Martín Alund
- Alund after winning the Liverpool International in 2013.
- Country (sports): Argentina
- Residence: Mendoza, Argentina
- Born: 26 December 1985 (age 39) Mendoza, Argentina
- Height: 1.83 m (6 ft 0 in)
- Turned pro: 2004
- Retired: January 2017
- Plays: Right-handed (one-handed backhand)
- Coach: Fabián Blengino
- Prize money: US$456,298

Singles
- Career record: 7–10
- Career titles: 0
- Highest ranking: No. 84 (18 March 2013)

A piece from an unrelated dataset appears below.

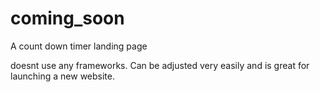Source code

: # coming_soon
A count down timer landing page 

doesnt use any frameworks. Can be adjusted very easily and is great for launching a new website.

Grand Slam singles results
- Australian Open: Q1 (2013)
- French Open: 1R (2013)
- Wimbledon: 1R (2013)
- US Open: Q2 (2014)

Doubles
- Career record: 1–2
- Career titles: 0
- Highest ranking: No. 103 (19 November 2012)

= Martín Alund =

Argentine tennis player

Martín Alund (/es/; Ålund; born 26 December 1985) is a retired Argentine professional tennis player. He reached the semifinals of the 2013 Brasil Open; has won seven ATP Challenger events in doubles; and achieved a career-high singles ranking of World No. 84 in March 2013.

==Tennis career==
===Juniors===
As a junior, Alund reached as high as No. 45 in the world singles rankings in March 2003 (and No. 62 in doubles the same year). He gained victories over promising junior prospects such as Eduardo Schwank, Alex Kuznetsov and Scoville Jenkins.

===Pro tour===
====2013====
As a lucky loser, Alund reached the semifinals of the 2013 Brasil Open, defeating World No. 25 Jérémy Chardy (fresh off of his career-best Australian Open quarterfinal run) and experienced claycourter Filippo Volandri en route. In the semis he valiantly took a set off top seed Rafael Nadal before losing in 3 sets.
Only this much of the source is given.